Dr Napthine also denied there was a conflict of interest over his support for Mr Waterhouse, who was banned from practising bookmaking for 14 years over his role in the Fine Cotton ring-in affair.

Mr Waterhouse’s wife Gai Waterhouse is the star attraction at a Liberal party fund-raiser on the last day of the races, but Dr Napthine said the $100 per person event was organised months ago.

He said there was “absolutely no conflict of interest whatsoever” and accused the Labor party of muck-racking.

The Labor Opposition said Dr Napthine’s decision to support Robbie Waterhouse was not a good look, especially in an industry where integrity was critical to the sport’s survival.

“For the Racing Minister to involve Gai Waterhouse in a party political endeavour — a fund-raiser for himself, demonstrates arrogance and bad judgement on his part,” opposition racing spokesman Martin Pakula said. 

“Denis Napthine clearly fails to appreciate that perceptions are everything in an industry that has no future without the highest levels of integrity.”

The Premier initially made his comments about Mr Waterhouse being unable to work at the carnival in The Standard on Monday.

He never lobbied Racing Victoria over the decision.
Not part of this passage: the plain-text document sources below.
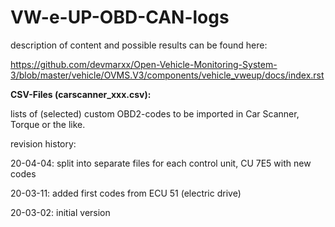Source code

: # VW-e-UP-OBD-CAN-logs

description of content and possible results can be found here:

https://github.com/devmarxx/Open-Vehicle-Monitoring-System-3/blob/master/vehicle/OVMS.V3/components/vehicle_vweup/docs/index.rst

**CSV-Files (carscanner_xxx.csv):**

lists of (selected) custom OBD2-codes to be imported in Car Scanner, Torque or the like.

revision history:

20-04-04: split into separate files for each control unit, CU 7E5 with new codes

20-03-11: added first codes from ECU 51 (electric drive)

20-03-02: initial version
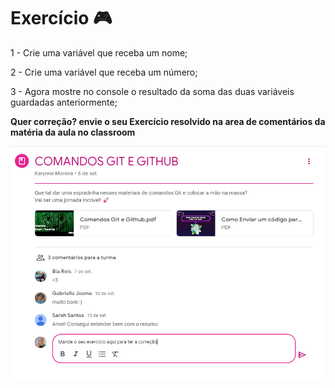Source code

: # Exercício 🎮

1 - Crie uma variável que receba um nome; 

2 - Crie uma variável que receba um número;

3 - Agora mostre no console o resultado da soma das duas variáveis guardadas anteriormente;

**Quer correção? envie o seu Exercício resolvido na area de comentários da matéria da aula no classroom**

![Alt text](../assets/image.png)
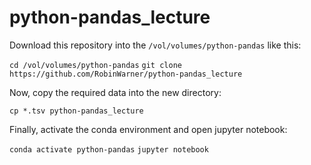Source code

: # python-pandas_lecture

Download this repository into the `/vol/volumes/python-pandas` like this:

`cd /vol/volumes/python-pandas`
`git clone https://github.com/RobinWarner/python-pandas_lecture`

Now, copy the required data into the new directory:

`cp *.tsv python-pandas_lecture`

Finally, activate the conda environment and open jupyter notebook:

`conda activate python-pandas`
`jupyter notebook`
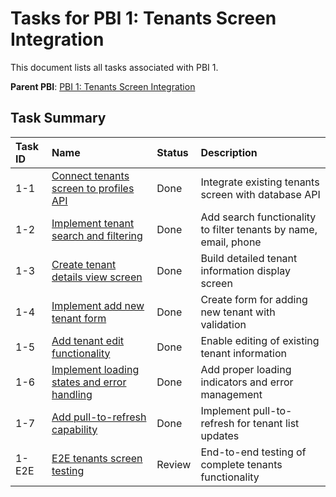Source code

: # Tasks for PBI 1: Tenants Screen Integration

This document lists all tasks associated with PBI 1.

**Parent PBI**: [PBI 1: Tenants Screen Integration](mdc:prd.md)

## Task Summary

| Task ID | Name | Status | Description |
| :------ | :--- | :----- | :---------- |
| 1-1 | [Connect tenants screen to profiles API](mdc:1-1.md) | Done | Integrate existing tenants screen with database API |
| 1-2 | [Implement tenant search and filtering](mdc:1-2.md) | Done | Add search functionality to filter tenants by name, email, phone |
| 1-3 | [Create tenant details view screen](mdc:1-3.md) | Done | Build detailed tenant information display screen |
| 1-4 | [Implement add new tenant form](mdc:1-4.md) | Done | Create form for adding new tenant with validation |
| 1-5 | [Add tenant edit functionality](mdc:1-5.md) | Done | Enable editing of existing tenant information |
| 1-6 | [Implement loading states and error handling](mdc:1-6.md) | Done | Add proper loading indicators and error management |
| 1-7 | [Add pull-to-refresh capability](mdc:1-7.md) | Done | Implement pull-to-refresh for tenant list updates |
| 1-E2E | [E2E tenants screen testing](mdc:1-E2E.md) | Review | End-to-end testing of complete tenants functionality |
Dr Napthine also said he had not spoken to the Waterhouse couple. 

Mr Waterhouse was granted a Victorian bookmakers licence last November, and has stood at three Melbourne meetings since.

Social justice advocate Tim Costello said he was shocked by Dr Napthine’s position, as well as his promotion of betting. 

“I would have thought, given (former NSW premier) Barry O’Farrell’s sudden demise, that every premier would be on high alert on public perception, even if it appeared innocent,” Mr Costello said.

“We know Australians are able to place a bet with multiple option without the urgings of a premier. It is not befitting of the office. The Premier should not be spruiking the gambling industry.”